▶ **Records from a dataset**
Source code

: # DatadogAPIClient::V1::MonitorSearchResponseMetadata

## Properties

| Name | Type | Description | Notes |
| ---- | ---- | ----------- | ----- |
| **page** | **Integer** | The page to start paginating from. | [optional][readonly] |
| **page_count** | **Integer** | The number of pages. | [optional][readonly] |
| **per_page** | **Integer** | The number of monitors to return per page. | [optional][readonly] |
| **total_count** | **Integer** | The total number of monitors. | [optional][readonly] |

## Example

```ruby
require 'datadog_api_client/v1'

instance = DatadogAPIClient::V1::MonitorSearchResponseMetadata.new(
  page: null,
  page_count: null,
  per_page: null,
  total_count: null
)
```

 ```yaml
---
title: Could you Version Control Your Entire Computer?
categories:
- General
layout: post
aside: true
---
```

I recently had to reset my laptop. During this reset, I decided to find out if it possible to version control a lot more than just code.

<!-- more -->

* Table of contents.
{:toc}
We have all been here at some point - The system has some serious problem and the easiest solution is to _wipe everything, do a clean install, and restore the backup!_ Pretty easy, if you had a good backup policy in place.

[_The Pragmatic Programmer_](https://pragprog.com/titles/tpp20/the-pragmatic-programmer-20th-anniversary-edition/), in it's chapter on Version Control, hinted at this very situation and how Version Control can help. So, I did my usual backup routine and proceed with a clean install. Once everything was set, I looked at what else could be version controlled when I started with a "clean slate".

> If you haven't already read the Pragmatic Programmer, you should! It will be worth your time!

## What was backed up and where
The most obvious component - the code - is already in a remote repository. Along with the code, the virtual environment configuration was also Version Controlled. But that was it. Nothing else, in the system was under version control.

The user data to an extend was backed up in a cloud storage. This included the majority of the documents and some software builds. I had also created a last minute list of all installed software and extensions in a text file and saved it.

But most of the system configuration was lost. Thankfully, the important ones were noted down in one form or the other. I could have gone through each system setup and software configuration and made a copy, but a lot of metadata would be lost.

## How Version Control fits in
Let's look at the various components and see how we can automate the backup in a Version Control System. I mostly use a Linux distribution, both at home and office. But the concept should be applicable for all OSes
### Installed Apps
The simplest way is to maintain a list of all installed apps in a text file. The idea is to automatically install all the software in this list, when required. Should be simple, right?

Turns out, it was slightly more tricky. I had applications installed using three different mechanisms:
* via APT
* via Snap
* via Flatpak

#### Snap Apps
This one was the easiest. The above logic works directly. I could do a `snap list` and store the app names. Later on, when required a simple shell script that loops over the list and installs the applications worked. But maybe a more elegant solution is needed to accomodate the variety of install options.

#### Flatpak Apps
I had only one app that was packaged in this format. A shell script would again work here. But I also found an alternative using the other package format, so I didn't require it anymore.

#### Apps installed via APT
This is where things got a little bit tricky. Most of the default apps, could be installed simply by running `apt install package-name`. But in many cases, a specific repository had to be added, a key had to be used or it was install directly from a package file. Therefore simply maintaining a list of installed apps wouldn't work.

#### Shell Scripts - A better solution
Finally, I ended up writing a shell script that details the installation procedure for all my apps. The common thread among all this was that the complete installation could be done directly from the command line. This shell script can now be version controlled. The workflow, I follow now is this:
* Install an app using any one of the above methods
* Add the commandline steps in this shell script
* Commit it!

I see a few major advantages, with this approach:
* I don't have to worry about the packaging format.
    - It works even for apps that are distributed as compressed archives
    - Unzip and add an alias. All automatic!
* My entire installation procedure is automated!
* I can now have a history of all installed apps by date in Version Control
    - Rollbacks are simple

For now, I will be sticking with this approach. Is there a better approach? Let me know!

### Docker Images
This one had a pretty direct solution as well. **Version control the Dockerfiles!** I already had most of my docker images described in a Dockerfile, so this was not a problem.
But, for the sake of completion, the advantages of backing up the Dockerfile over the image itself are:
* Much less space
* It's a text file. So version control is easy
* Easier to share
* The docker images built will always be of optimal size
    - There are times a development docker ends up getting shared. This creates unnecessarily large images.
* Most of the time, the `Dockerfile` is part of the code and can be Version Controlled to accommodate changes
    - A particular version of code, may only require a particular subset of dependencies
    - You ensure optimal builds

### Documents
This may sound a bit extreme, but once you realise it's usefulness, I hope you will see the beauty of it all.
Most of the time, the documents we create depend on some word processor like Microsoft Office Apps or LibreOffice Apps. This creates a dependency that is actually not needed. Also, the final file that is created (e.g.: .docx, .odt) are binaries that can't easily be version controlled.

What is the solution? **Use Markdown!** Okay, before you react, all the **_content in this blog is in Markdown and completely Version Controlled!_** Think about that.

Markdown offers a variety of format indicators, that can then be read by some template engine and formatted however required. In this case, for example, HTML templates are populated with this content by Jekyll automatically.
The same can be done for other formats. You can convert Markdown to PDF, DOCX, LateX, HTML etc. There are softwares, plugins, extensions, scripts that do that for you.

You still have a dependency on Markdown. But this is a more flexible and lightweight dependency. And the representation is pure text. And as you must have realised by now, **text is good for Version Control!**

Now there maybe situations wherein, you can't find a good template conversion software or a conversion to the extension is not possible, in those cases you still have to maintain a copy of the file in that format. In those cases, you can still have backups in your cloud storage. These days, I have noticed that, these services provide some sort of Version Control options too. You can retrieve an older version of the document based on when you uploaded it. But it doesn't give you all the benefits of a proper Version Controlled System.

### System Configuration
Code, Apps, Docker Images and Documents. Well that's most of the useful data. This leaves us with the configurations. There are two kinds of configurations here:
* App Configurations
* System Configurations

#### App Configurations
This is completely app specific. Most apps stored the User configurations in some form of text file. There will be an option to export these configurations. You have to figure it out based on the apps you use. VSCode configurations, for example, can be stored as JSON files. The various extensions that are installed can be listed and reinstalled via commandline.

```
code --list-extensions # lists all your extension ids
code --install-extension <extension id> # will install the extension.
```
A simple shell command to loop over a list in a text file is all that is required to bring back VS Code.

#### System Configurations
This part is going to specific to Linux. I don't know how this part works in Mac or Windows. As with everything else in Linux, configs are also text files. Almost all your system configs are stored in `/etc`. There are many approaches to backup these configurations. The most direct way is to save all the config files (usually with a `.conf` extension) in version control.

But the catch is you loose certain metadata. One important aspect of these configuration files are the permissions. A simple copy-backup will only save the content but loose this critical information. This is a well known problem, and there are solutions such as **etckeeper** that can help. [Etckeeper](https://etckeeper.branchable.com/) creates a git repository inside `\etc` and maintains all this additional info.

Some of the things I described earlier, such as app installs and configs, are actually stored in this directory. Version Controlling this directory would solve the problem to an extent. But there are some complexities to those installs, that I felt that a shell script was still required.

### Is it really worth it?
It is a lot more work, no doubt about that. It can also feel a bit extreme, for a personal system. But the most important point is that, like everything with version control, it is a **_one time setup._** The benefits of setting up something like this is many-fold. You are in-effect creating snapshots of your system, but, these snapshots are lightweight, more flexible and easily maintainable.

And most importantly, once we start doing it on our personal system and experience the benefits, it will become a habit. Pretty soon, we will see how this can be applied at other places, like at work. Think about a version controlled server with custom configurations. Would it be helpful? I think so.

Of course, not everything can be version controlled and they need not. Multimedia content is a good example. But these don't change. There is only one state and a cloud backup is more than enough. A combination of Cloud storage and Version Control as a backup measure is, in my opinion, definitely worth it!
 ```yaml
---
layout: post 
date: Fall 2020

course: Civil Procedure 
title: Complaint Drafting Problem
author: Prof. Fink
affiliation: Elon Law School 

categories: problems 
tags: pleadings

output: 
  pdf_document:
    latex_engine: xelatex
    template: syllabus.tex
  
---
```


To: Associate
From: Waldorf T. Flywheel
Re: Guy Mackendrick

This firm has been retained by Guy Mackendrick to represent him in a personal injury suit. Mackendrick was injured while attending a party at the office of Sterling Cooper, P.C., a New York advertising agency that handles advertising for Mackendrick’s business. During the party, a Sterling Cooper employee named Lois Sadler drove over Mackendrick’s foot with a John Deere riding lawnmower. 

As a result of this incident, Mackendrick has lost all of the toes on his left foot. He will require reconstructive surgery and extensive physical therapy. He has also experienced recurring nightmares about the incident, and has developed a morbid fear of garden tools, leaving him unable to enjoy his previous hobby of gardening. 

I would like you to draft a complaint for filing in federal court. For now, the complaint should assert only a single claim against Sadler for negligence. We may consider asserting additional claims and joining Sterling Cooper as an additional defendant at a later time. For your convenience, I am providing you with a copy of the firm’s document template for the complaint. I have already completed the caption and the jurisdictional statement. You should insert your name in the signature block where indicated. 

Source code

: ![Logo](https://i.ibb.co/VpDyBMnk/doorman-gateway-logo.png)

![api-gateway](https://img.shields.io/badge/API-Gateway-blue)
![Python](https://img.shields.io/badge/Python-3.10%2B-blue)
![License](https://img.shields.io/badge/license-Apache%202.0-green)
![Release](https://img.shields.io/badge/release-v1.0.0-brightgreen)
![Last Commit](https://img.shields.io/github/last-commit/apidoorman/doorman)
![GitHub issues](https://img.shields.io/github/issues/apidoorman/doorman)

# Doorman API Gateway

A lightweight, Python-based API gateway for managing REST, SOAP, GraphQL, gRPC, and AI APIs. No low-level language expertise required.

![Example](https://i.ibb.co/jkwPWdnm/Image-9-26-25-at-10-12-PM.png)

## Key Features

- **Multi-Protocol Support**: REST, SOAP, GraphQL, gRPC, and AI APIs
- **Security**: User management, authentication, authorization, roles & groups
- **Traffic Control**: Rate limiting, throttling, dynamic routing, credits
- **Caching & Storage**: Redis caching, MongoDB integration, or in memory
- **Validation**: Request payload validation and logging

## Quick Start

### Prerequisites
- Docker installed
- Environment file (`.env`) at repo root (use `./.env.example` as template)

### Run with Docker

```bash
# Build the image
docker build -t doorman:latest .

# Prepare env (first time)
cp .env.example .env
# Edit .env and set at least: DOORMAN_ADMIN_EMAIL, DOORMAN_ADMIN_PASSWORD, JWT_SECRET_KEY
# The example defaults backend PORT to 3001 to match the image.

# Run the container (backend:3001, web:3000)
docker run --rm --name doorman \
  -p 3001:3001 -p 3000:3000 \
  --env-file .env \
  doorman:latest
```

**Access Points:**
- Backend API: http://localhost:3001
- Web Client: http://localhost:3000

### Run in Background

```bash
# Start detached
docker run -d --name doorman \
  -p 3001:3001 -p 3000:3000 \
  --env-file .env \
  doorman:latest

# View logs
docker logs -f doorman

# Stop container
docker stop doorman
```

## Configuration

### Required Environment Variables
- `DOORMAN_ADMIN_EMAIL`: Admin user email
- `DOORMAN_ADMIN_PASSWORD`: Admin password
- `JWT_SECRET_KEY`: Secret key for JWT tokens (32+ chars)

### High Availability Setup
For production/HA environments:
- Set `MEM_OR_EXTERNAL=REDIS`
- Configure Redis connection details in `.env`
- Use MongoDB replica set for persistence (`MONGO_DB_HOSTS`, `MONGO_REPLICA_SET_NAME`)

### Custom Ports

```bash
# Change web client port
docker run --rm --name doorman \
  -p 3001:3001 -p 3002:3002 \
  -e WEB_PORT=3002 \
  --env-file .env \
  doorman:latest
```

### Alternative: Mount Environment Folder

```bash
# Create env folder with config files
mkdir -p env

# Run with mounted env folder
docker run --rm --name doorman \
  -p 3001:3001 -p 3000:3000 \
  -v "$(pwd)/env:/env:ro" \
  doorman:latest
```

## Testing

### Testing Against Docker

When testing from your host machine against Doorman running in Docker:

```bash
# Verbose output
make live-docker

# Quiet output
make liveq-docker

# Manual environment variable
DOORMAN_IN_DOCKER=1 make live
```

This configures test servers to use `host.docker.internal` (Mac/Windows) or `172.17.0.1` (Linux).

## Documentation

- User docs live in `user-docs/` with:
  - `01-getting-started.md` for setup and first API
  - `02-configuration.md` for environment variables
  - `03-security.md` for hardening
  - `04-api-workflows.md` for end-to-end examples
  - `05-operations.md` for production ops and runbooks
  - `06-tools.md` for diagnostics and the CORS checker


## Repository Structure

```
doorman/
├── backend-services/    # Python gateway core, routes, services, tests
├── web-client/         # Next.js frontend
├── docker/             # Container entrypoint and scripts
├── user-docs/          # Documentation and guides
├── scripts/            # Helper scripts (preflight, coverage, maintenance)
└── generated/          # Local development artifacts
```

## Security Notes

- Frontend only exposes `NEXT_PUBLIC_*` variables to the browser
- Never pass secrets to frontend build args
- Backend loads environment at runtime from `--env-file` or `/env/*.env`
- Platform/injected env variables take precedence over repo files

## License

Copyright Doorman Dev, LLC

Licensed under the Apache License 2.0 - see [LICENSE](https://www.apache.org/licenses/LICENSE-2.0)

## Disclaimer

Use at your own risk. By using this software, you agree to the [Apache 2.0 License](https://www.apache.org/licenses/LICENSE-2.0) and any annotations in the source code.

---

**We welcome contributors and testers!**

▶ **TASK REQUIREMENTS**
The response must hold only the lines above from the line with "## How Version Control fits in" through the line with "### Installed Apps", each copied exactly, both ends kept.

▶ **PROBLEM SOLUTION**
## How Version Control fits in
Let's look at the various components and see how we can automate the backup in a Version Control System. I mostly use a Linux distribution, both at home and office. But the concept should be applicable for all OSes
### Installed Apps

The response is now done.